# nismo jgtc



## motoracer47 (Jul 23, 2003)

just wanted to let people know that there is an article on the R34 nismo jgtc race car in the current issue of Racecar Engineering. I thought it was interesting that they dont use the rb engine anymore but the vq, the photos are not bad, some pro/engineer screen shots too.


----------



## Spartanic (Mar 25, 2004)

motoracer47 said:


> just wanted to let people know that there is an article on the R34 nismo jgtc race car in the current issue of Racecar Engineering. I thought it was interesting that they dont use the rb engine anymore but the vq, the photos are not bad, some pro/engineer screen shots too.

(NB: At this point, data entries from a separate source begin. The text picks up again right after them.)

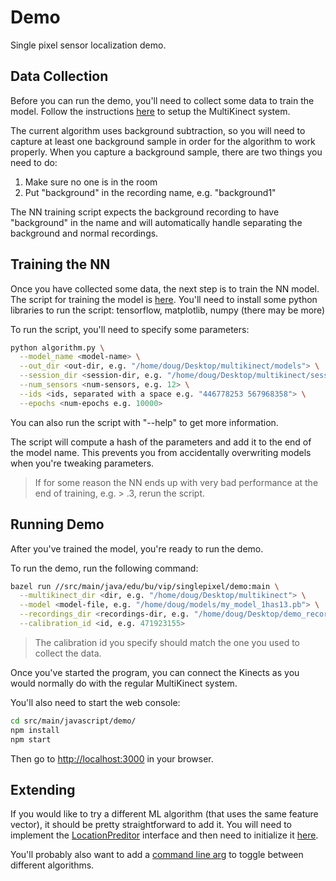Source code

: # Demo
Single pixel sensor localization demo.

## Data Collection
Before you can run the demo, you'll need to collect some data to train the model.
Follow the instructions [here](/src/main/java/edu/bu/vip/singlepixel/multikinect/README.md) to setup the MultiKinect system.

The current algorithm uses background subtraction, so you will need to capture at least one background sample in order for the algorithm to work properly.
When you capture a background sample, there are two things you need to do:
1. Make sure no one is in the room
2. Put "background" in the recording name, e.g. "background1"

The NN training script expects the background recording to have "background" in the name and will automatically handle separating the background and normal recordings.

## Training the NN
Once you have collected some data, the next step is to train the NN model.
The script for training the model is [here](/src/main/python/tensorflow/algorithm.py).
You'll need to install some python libraries to run the script: tensorflow, matplotlib, numpy (there may be more)

To run the script, you'll need to specify some parameters:
```bash
python algorithm.py \
  --model_name <model-name> \
  --out_dir <out-dir, e.g. "/home/doug/Desktop/multikinect/models"> \
  --session_dir <session-dir, e.g. "/home/doug/Desktop/multikinect/sessions"> \
  --num_sensors <num-sensors, e.g. 12> \
  --ids <ids, separated with a space e.g. "446778253 567968358"> \
  --epochs <num-epochs e.g. 10000>
```
You can also run the script with "--help" to get more information.

The script will compute a hash of the parameters and add it to the end of the model name.
This prevents you from accidentally overwriting models when you're tweaking parameters.

> If for some reason the NN ends up with very bad performance at the end of training, e.g. > .3, rerun the script.

## Running Demo
After you've trained the model, you're ready to run the demo.

To run the demo, run the following command:
```bash
bazel run //src/main/java/edu/bu/vip/singlepixel/demo:main \
  --multikinect_dir <dir, e.g. "/home/doug/Desktop/multikinect"> \
  --model <model-file, e.g. "/home/doug/models/my_model_1has13.pb"> \
  --recordings_dir <recordings-dir, e.g. "/home/doug/Desktop/demo_recordings"> \
  --calibration_id <id, e.g. 471923155>
```
> The calibration id you specify should match the one you used to collect the data.

Once you've started the program, you can connect the Kinects as you would normally do with the regular MultiKinect system.

You'll also need to start the web console:
```bash
cd src/main/javascript/demo/
npm install
npm start
```
Then go to [http://localhost:3000](http://localhost:3000) in your browser.

## Extending
If you would like to try a different ML algorithm (that uses the same feature vector), it should be pretty straightforward to add it.
You will need to implement the
[LocationPreditor](/src/main/java/edu/bu/vip/singlepixel/demo/LocationPredictor.java)
interface and then need to initialize it
[here](/src/main/java/edu/bu/vip/singlepixel/demo/Demo.java#L72).

You'll probably also want to add a
[command line arg](/src/main/java/edu/bu/vip/singlepixel/demo/MainArgs.java)
to toggle between different algorithms.
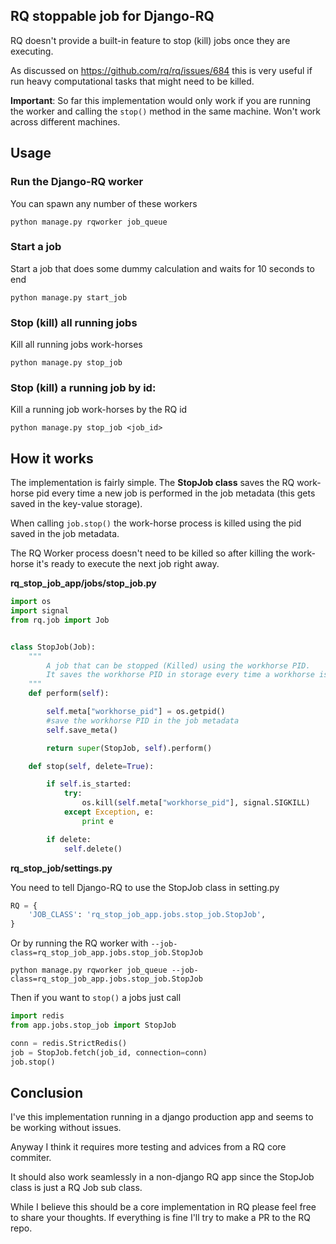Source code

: ## RQ stoppable job for Django-RQ

RQ doesn't provide a built-in feature to stop (kill) jobs once they are executing.

As discussed on https://github.com/rq/rq/issues/684 this is very useful if run heavy computational tasks that might need to be killed.

**Important**: So far this implementation would only work if you are running the worker and calling the ```stop()``` method in the same machine. Won't work across different machines.

## Usage

### Run the Django-RQ worker

You can spawn any number of these workers

```
python manage.py rqworker job_queue
```

### Start a job

Start a job that does some dummy calculation and waits for 10 seconds to end

```
python manage.py start_job
```

### Stop (kill) all running jobs

Kill all running jobs work-horses

```
python manage.py stop_job
```

### Stop (kill) a running job by id:

Kill a running job work-horses by the RQ id

```
python manage.py stop_job <job_id>
```

## How it works

The implementation is fairly simple. The **StopJob class** saves the RQ work-horse pid every time a new job is performed in the job metadata (this gets saved in the key-value storage).

When calling ```job.stop()``` the work-horse process is killed using the pid saved in the job metadata.

The RQ Worker process doesn't need to be killed so after killing the work-horse it's ready to execute the next job right away.

**rq_stop_job_app/jobs/stop_job.py**

```python
import os
import signal
from rq.job import Job


class StopJob(Job):
    """
        A job that can be stopped (Killed) using the workhorse PID.
        It saves the workhorse PID in storage every time a workhorse is forked by RQ.
    """
    def perform(self):

        self.meta["workhorse_pid"] = os.getpid()
        #save the workhorse PID in the job metadata
        self.save_meta()

        return super(StopJob, self).perform()

    def stop(self, delete=True):

        if self.is_started:
            try:
                os.kill(self.meta["workhorse_pid"], signal.SIGKILL)
            except Exception, e:
                print e

        if delete:
            self.delete()
```

**rq_stop_job/settings.py**

You need to tell Django-RQ to use the StopJob class in setting.py

```python
RQ = {
    'JOB_CLASS': 'rq_stop_job_app.jobs.stop_job.StopJob',
}
```

Or by running the RQ worker with ```--job-class=rq_stop_job_app.jobs.stop_job.StopJob```

```
python manage.py rqworker job_queue --job-class=rq_stop_job_app.jobs.stop_job.StopJob

```

Then if you want to ```stop()``` a jobs just call

```python
import redis
from app.jobs.stop_job import StopJob

conn = redis.StrictRedis()
job = StopJob.fetch(job_id, connection=conn)
job.stop()
```

## Conclusion

I've this implementation running in a django production app and seems to be working without issues.

Anyway I think it requires more testing and advices from a RQ core commiter.

It should also work seamlessly in a non-django RQ app since the StopJob class is just a RQ Job sub class.

While I believe this should be a core implementation in RQ please feel free to share your thoughts. If everything is fine I'll try to make a PR to the RQ repo.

I saw that issue at Barnes. Very technical information, great stuff! Check out my auction for the real thing! :thumbup: 

http://cgi6.ebay.com/ws/eBayISAPI.d...awberriemoe&include=0&since=-1&sort=3&rows=50


----------



## GTES-t (Jan 2, 2004)

Yeah, they ended the RB when the last street GTR roled out of the factory in 2002.

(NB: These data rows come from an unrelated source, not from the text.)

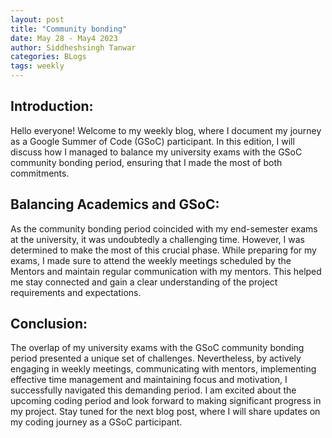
 ```yaml
---
layout: post
title: "Community bonding"
date: May 28 - May4 2023
author: Siddheshsingh Tanwar
categories: BLogs
tags: weekly
---
```


## Introduction:
Hello everyone! Welcome to my weekly blog, where I document my journey as a Google Summer of Code (GSoC) participant. In this edition, I will discuss how I managed to balance my university exams with the GSoC community bonding period, ensuring that I made the most of both commitments.

## Balancing Academics and GSoC:
As the community bonding period coincided with my end-semester exams at the university, it was undoubtedly a challenging time. However, I was determined to make the most of this crucial phase. While preparing for my exams, I made sure to attend the weekly meetings scheduled by the Mentors and maintain regular communication with my mentors. This helped me stay connected and gain a clear understanding of the project requirements and expectations.

## Conclusion:
The overlap of my university exams with the GSoC community bonding period presented a unique set of challenges. Nevertheless, by actively engaging in weekly meetings, communicating with mentors, implementing effective time management and maintaining focus and motivation, I successfully navigated this demanding period. I am excited about the upcoming coding period and look forward to making significant progress in my project. Stay tuned for the next blog post, where I will share updates on my coding journey as a GSoC participant.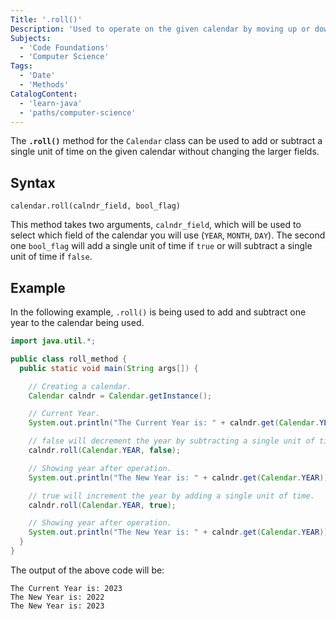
 ```yaml
---
Title: '.roll()' 
Description: 'Used to operate on the given calendar by moving up or down by a single unit.' 
Subjects:
  - 'Code Foundations'
  - 'Computer Science'
Tags: 
  - 'Date'
  - 'Methods'
CatalogContent: 
  - 'learn-java'
  - 'paths/computer-science'
---
```


The **`.roll()`** method for the `Calendar` class can be used to add or subtract a single unit of time on the given calendar without changing the larger fields.

## Syntax

```pseudo
calendar.roll(calndr_field, bool_flag)
```

This method takes two arguments, `calndr_field`, which will be used to select which field of the calendar you will use (`YEAR`, `MONTH`, `DAY`). The second one `bool_flag` will add a single unit of time if `true` or will subtract a single unit of time if `false`.
## Example

In the following example, `.roll()` is being used to add and subtract one year to the calendar being used.

```java
import java.util.*;

public class roll_method {
  public static void main(String args[]) {

    // Creating a calendar.
    Calendar calndr = Calendar.getInstance();

    // Current Year.
    System.out.println("The Current Year is: " + calndr.get(Calendar.YEAR));

    // false will decrement the year by subtracting a single unit of time.
    calndr.roll(Calendar.YEAR, false);

    // Showing year after operation.
    System.out.println("The New Year is: " + calndr.get(Calendar.YEAR));

    // true will increment the year by adding a single unit of time.
    calndr.roll(Calendar.YEAR, true);

    // Showing year after operation.
    System.out.println("The New Year is: " + calndr.get(Calendar.YEAR));
  }
}

```

The output of the above code will be:

```shell
The Current Year is: 2023
The New Year is: 2022
The New Year is: 2023
```

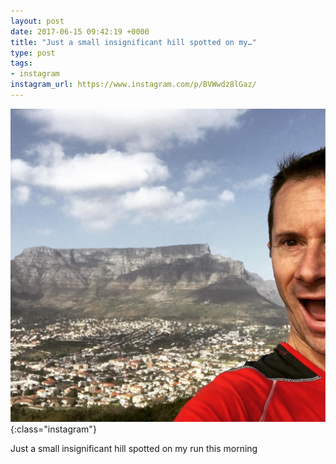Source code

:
 ```yaml
---
layout: post
date: 2017-06-15 09:42:19 +0000
title: "Just a small insignificant hill spotted on my…"
type: post
tags:
- instagram
instagram_url: https://www.instagram.com/p/BVWwdz8lGaz/
---
```


![Instagram - BVWwdz8lGaz](/img/BVWwdz8lGaz.jpg){:class="instagram"}

Just a small insignificant hill spotted on my run this morning
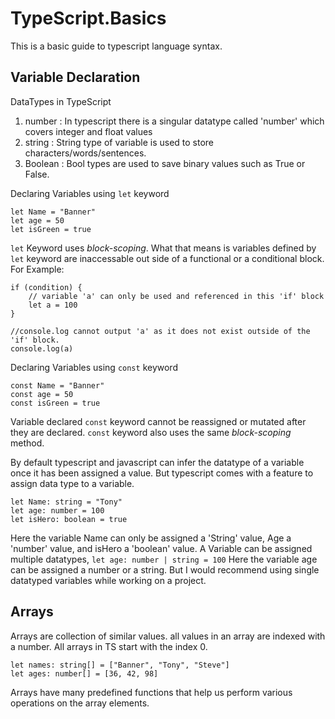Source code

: # TypeScript.Basics
This is a basic guide to typescript language syntax.

## **Variable Declaration**

DataTypes in TypeScript
1. number : In typescript there is a singular datatype called 'number' which covers integer and float values
2. string : String type of variable is used to store characters/words/sentences.
3. Boolean : Bool types are used to save binary values such as True or False.

Declaring Variables using ```let``` keyword
```
let Name = "Banner"
let age = 50
let isGreen = true
```
```let``` Keyword uses *block-scoping*. What that means is variables defined by ```let``` keyword are inaccessable out side of a functional or a conditional block.
For Example:
```
if (condition) {
    // variable 'a' can only be used and referenced in this 'if' block
    let a = 100
}

//console.log cannot output 'a' as it does not exist outside of the 'if' block.
console.log(a)
```

Declaring Variables using ```const``` keyword
```
const Name = "Banner"
const age = 50
const isGreen = true
```
Variable declared ```const``` keyword cannot be reassigned or mutated after they are declared. ```const``` keyword also uses the same *block-scoping* method.

By default typescript and javascript can infer the datatype of a variable once it has been assigned a value. But typescript comes with a feature to assign data type to a variable.
```
let Name: string = "Tony"
let age: number = 100
let isHero: boolean = true
```
Here the variable Name can only be assigned a 'String' value, Age a 'number' value, and isHero a 'boolean' value.
A Variable can be assigned multiple datatypes,
```let age: number | string = 100```
Here the variable age can be assigned a number or a string. But I would recommend using single datatyped variables while working on a project. 

## **Arrays**

Arrays are collection of similar values. all values in an array are indexed with a number. All arrays in TS start with the index 0.
```
let names: string[] = ["Banner", "Tony", "Steve"]
let ages: number[] = [36, 42, 98]
```

Arrays have many predefined functions that help us perform various operations on the array elements.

Here's a link to the actual Nismo site with pics and basic info/specs on their two.

http://www.nismo.co.jp/M_SPORTS/entertainment/download/index.html


----------



## McLaren F1 2003 (Jan 2, 2003)

GTES-t said:


> http://www.nismo.co.jp/M_SPORTS/entertainment/download/index.html



OOOOOOOOOOOOOOOOOOOOOOOOOOOOOO

:jawdrop:


----------



## scourge (Feb 27, 2003)

Latest issue of EVO magazine reports that the new JGTC Skyline (GTR) will be coming to the US to run in some un-specified series. The car (a Skyline but referred to as the GTR by the look of the pic) will be running a fully tuned and turbo (IIRC) VQ35 engine.


----------